▶ _Task to carry out_:
Output all entries exactly as they appear and skip the pictures.

▶ _The data_:
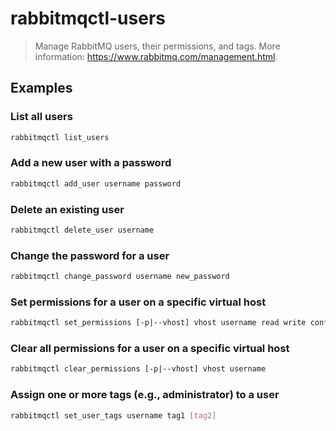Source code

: # rabbitmqctl-users

> Manage RabbitMQ users, their permissions, and tags. More information: <https://www.rabbitmq.com/management.html>.

## Examples

### List all users

```bash
rabbitmqctl list_users
```

### Add a new user with a password

```bash
rabbitmqctl add_user username password
```

### Delete an existing user

```bash
rabbitmqctl delete_user username
```

### Change the password for a user

```bash
rabbitmqctl change_password username new_password
```

### Set permissions for a user on a specific virtual host

```bash
rabbitmqctl set_permissions [-p|--vhost] vhost username read write configure
```

### Clear all permissions for a user on a specific virtual host

```bash
rabbitmqctl clear_permissions [-p|--vhost] vhost username
```

### Assign one or more tags (e.g., administrator) to a user

```bash
rabbitmqctl set_user_tags username tag1 [tag2]
```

▶ _Result for this exercise_:
Source code

: # rabbitmqctl-users

> Manage RabbitMQ users, their permissions, and tags. More information: <https://www.rabbitmq.com/management.html>.

## Examples

### List all users

```bash
rabbitmqctl list_users
```

### Add a new user with a password

```bash
rabbitmqctl add_user username password
```

### Delete an existing user

```bash
rabbitmqctl delete_user username
```

### Change the password for a user

```bash
rabbitmqctl change_password username new_password
```

### Set permissions for a user on a specific virtual host

```bash
rabbitmqctl set_permissions [-p|--vhost] vhost username read write configure
```

### Clear all permissions for a user on a specific virtual host

```bash
rabbitmqctl clear_permissions [-p|--vhost] vhost username
```

### Assign one or more tags (e.g., administrator) to a user

```bash
rabbitmqctl set_user_tags username tag1 [tag2]
```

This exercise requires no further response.